Dataset entries:
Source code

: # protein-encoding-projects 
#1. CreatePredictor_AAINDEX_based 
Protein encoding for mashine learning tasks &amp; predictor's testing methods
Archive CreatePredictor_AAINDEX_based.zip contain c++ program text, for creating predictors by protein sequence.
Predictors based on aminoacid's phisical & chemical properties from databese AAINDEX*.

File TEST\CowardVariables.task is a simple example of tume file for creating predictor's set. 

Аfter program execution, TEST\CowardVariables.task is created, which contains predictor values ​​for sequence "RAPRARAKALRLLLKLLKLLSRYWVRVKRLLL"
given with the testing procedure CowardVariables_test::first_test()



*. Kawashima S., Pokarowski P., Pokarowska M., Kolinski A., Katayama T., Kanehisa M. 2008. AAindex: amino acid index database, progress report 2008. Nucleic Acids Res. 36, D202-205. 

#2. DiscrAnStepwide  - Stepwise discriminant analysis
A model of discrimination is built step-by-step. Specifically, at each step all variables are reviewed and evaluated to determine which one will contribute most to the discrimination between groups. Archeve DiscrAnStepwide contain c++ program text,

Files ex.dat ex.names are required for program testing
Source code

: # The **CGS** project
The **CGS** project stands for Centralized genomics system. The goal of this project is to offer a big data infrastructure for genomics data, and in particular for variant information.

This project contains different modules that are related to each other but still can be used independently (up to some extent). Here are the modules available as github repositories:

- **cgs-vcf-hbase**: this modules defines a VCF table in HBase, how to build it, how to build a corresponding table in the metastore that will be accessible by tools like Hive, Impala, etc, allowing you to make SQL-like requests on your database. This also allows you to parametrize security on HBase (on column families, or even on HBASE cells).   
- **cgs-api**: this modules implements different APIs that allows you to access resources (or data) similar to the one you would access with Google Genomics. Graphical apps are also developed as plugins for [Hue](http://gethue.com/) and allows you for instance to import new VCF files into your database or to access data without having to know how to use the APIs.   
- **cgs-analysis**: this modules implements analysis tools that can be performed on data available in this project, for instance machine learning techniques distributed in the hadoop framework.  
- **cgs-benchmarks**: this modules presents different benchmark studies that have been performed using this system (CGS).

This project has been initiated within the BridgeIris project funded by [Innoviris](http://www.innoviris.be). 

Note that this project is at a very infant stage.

== About this task ==
All that is needed is the line containing "- **cgs-api**: this" and each line after it to the end of the data above, set down exactly.

== Exercise response ==
- **cgs-api**: this modules implements different APIs that allows you to access resources (or data) similar to the one you would access with Google Genomics. Graphical apps are also developed as plugins for [Hue](http://gethue.com/) and allows you for instance to import new VCF files into your database or to access data without having to know how to use the APIs.   
- **cgs-analysis**: this modules implements analysis tools that can be performed on data available in this project, for instance machine learning techniques distributed in the hadoop framework.  
- **cgs-benchmarks**: this modules presents different benchmark studies that have been performed using this system (CGS).

This project has been initiated within the BridgeIris project funded by [Innoviris](http://www.innoviris.be). 

Note that this project is at a very infant stage.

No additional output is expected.